*What is required*: Reproduce the entries below exactly, but only from the line containing "- Model — модель автомобиля" to the line containing "lightgbm, matplotlib, seaborn*", inclusive.

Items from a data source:
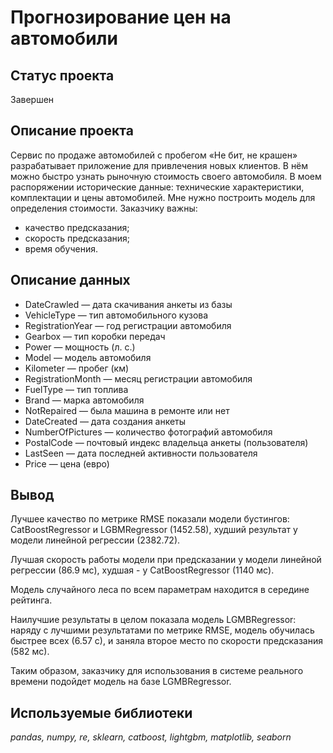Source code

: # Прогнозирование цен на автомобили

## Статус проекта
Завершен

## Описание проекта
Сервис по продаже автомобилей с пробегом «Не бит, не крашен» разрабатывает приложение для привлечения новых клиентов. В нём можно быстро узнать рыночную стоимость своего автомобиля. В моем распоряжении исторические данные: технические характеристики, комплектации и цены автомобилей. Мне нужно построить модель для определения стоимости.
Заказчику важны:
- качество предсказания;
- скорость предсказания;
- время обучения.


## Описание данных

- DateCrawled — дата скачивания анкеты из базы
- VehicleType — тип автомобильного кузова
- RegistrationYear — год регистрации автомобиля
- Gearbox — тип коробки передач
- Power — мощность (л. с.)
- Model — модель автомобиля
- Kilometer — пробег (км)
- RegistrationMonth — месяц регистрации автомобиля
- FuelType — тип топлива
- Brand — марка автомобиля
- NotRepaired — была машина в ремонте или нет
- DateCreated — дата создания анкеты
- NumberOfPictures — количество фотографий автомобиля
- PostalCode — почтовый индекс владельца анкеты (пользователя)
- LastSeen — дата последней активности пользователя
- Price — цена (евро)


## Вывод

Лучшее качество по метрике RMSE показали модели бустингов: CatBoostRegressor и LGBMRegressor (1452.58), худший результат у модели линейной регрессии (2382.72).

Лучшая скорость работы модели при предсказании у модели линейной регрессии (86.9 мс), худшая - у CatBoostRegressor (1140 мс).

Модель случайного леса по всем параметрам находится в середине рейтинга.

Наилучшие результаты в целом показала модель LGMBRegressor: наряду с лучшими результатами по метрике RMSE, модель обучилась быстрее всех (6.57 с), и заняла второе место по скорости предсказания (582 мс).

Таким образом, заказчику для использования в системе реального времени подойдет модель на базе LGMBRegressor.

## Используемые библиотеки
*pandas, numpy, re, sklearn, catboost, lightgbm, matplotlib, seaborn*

...

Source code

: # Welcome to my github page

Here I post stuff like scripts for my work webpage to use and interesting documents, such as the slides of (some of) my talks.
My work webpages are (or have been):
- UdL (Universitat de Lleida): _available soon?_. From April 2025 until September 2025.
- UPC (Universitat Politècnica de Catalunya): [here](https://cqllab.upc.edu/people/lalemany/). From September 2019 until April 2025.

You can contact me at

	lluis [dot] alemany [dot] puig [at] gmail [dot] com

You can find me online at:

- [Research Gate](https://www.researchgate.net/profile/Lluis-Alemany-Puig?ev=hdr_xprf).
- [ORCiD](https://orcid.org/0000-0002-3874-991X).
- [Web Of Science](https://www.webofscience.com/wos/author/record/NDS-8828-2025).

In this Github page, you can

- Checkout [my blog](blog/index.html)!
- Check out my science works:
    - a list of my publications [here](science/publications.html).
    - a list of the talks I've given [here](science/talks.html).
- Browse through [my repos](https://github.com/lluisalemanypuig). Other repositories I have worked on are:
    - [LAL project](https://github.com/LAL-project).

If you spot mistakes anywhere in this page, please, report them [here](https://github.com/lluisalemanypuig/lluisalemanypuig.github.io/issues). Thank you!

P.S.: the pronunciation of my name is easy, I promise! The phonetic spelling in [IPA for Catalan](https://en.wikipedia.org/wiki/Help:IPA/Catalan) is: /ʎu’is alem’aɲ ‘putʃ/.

*Written solution*:
- Model — модель автомобиля
- Kilometer — пробег (км)
- RegistrationMonth — месяц регистрации автомобиля
- FuelType — тип топлива
- Brand — марка автомобиля
- NotRepaired — была машина в ремонте или нет
- DateCreated — дата создания анкеты
- NumberOfPictures — количество фотографий автомобиля
- PostalCode — почтовый индекс владельца анкеты (пользователя)
- LastSeen — дата последней активности пользователя
- Price — цена (евро)


## Вывод

Лучшее качество по метрике RMSE показали модели бустингов: CatBoostRegressor и LGBMRegressor (1452.58), худший результат у модели линейной регрессии (2382.72).

Лучшая скорость работы модели при предсказании у модели линейной регрессии (86.9 мс), худшая - у CatBoostRegressor (1140 мс).

Модель случайного леса по всем параметрам находится в середине рейтинга.

Наилучшие результаты в целом показала модель LGMBRegressor: наряду с лучшими результатами по метрике RMSE, модель обучилась быстрее всех (6.57 с), и заняла второе место по скорости предсказания (582 мс).

Таким образом, заказчику для использования в системе реального времени подойдет модель на базе LGMBRegressor.

## Используемые библиотеки
*pandas, numpy, re, sklearn, catboost, lightgbm, matplotlib, seaborn*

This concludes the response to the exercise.